- _SUPPLIED DATA_
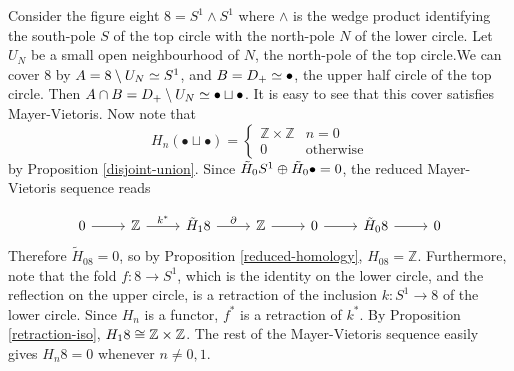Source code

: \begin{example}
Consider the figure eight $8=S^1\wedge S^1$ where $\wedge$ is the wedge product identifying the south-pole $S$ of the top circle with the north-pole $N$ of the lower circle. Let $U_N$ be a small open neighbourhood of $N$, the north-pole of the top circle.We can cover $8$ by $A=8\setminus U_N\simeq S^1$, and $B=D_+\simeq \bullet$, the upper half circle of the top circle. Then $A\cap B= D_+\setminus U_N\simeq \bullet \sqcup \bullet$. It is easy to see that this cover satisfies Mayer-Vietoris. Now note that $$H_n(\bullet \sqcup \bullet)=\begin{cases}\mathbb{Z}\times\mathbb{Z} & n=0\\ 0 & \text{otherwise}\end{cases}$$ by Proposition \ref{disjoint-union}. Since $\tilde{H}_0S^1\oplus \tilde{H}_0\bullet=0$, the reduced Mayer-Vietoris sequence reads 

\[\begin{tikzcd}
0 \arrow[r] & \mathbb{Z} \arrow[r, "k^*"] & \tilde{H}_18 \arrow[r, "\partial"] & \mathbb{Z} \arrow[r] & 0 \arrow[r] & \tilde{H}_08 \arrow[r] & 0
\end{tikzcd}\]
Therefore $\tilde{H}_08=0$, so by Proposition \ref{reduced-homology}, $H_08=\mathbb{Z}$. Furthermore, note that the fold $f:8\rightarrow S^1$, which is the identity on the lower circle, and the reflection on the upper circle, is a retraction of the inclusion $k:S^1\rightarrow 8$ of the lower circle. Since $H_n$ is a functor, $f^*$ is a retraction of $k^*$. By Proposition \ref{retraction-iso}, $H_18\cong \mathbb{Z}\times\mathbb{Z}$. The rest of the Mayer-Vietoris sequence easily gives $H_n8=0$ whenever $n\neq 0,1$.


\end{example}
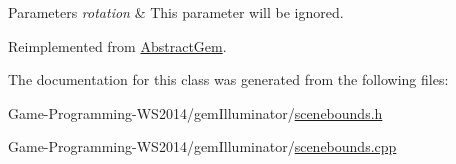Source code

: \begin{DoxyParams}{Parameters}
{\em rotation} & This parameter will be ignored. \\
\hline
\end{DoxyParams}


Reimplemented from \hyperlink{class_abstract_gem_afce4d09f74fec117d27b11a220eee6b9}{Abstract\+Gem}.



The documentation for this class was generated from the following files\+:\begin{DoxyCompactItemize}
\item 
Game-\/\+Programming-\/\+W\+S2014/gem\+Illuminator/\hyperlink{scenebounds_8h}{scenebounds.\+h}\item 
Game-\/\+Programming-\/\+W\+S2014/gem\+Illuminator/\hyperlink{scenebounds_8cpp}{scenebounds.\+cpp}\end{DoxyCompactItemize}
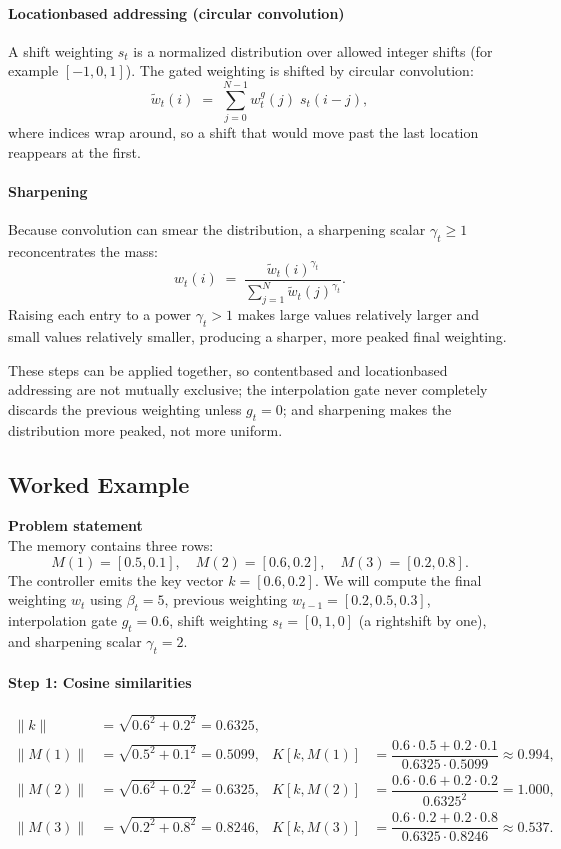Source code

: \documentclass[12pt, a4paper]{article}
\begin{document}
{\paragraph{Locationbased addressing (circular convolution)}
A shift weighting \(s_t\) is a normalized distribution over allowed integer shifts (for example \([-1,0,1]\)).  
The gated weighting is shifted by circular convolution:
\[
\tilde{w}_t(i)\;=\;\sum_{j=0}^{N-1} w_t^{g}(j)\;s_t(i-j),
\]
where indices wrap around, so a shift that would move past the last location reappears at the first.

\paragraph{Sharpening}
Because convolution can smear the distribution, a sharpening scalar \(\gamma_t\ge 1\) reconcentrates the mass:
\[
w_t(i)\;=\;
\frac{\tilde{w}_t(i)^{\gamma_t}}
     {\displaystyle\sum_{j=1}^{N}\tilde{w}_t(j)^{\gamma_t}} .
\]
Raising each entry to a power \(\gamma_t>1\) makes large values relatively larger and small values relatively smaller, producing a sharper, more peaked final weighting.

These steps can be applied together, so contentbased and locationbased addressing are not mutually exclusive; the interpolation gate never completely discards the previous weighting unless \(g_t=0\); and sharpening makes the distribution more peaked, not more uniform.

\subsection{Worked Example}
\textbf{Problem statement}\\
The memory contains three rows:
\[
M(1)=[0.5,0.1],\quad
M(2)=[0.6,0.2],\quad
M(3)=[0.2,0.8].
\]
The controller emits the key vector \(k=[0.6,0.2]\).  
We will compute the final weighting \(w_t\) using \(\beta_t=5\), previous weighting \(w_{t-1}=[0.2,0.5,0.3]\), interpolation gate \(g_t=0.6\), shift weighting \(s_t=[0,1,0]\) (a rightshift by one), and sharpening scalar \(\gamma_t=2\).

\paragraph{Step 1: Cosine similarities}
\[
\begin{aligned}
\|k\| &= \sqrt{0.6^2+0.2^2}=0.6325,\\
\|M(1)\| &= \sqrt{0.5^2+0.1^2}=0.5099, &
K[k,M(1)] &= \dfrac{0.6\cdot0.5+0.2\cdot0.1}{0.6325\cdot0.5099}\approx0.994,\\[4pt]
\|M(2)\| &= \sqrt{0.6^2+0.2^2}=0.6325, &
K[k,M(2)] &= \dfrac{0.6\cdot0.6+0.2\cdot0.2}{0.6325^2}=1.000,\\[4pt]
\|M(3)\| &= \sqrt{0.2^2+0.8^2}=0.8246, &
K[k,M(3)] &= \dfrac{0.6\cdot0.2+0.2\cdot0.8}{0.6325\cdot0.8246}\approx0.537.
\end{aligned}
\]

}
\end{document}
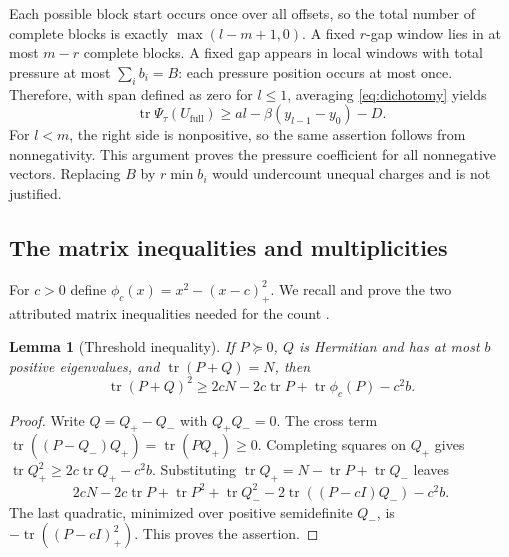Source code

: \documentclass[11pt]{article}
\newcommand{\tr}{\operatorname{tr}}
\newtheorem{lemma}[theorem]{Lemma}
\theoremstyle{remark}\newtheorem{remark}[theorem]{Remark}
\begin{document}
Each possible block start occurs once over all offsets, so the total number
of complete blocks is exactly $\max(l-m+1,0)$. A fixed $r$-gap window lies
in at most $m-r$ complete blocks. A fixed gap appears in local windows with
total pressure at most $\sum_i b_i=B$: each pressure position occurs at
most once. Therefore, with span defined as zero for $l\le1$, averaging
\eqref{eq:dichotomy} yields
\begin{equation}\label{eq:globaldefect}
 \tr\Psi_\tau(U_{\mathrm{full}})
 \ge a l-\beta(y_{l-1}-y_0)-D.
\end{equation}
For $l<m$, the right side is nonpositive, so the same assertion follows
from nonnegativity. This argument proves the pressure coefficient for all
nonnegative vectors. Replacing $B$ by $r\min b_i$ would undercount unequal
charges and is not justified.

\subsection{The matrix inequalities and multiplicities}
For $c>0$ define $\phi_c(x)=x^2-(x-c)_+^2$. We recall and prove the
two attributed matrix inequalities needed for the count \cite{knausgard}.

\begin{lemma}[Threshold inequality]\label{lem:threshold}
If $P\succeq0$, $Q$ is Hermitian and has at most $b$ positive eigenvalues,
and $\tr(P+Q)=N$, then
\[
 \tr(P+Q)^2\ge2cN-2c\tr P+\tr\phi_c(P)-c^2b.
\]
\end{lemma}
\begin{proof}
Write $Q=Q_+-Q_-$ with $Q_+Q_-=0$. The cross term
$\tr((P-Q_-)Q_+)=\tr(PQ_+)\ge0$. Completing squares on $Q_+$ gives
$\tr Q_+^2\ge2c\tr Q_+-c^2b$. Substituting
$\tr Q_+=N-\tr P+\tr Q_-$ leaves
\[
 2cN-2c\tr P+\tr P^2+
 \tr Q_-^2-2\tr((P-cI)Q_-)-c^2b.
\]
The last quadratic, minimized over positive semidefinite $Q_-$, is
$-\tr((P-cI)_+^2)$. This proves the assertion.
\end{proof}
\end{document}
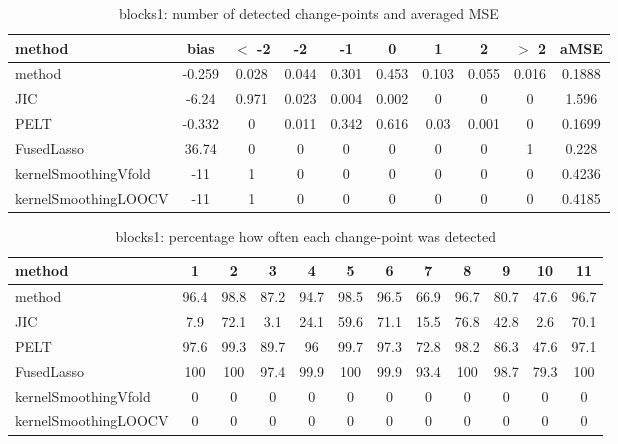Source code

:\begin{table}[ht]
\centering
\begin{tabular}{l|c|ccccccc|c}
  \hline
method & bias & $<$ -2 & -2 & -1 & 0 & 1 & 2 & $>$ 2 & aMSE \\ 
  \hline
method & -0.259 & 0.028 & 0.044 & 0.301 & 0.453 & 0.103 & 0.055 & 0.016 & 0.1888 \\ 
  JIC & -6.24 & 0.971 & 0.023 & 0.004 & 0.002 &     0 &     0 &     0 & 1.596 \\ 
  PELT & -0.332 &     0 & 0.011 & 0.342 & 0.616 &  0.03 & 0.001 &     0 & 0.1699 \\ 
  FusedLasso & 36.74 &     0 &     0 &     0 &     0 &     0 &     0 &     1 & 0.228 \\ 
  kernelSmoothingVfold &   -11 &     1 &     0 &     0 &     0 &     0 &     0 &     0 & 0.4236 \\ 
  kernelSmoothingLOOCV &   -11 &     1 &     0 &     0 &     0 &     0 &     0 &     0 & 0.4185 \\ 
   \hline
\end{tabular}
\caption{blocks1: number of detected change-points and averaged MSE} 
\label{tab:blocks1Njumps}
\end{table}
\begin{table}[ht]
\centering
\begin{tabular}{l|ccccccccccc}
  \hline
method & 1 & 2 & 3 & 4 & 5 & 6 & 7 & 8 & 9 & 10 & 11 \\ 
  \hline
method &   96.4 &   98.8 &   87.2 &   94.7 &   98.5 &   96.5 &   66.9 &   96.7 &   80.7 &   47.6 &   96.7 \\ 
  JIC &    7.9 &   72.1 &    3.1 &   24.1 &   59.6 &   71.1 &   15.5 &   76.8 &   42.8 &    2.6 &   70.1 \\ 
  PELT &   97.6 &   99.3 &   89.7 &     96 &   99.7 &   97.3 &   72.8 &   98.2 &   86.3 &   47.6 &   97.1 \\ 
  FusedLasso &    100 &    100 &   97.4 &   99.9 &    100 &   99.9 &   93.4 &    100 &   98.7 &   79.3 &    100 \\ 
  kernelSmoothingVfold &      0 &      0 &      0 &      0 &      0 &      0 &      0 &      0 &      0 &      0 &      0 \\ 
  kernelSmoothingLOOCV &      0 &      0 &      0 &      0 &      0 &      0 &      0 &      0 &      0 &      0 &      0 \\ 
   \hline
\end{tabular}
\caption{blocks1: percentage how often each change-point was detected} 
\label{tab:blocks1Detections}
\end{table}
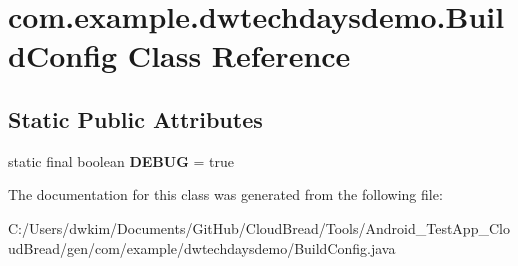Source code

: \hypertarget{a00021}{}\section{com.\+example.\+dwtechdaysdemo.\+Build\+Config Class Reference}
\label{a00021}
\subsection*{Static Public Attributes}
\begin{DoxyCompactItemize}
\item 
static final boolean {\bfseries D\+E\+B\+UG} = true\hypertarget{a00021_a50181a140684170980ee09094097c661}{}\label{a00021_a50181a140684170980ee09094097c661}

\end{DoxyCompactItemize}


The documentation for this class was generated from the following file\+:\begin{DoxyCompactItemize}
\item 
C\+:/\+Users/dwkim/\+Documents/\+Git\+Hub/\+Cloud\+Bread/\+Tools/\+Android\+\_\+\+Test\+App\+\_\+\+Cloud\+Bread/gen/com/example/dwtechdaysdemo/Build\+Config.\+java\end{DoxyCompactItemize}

- _ASSIGNMENT_
Would you copy out every line in the records that includes the string "generated"?

- _YOUR SOLUTION_
The documentation for this class was generated from the following files\+:\begin{DoxyCompactItemize}
The documentation for this class was generated from the following file\+:\begin{DoxyCompactItemize}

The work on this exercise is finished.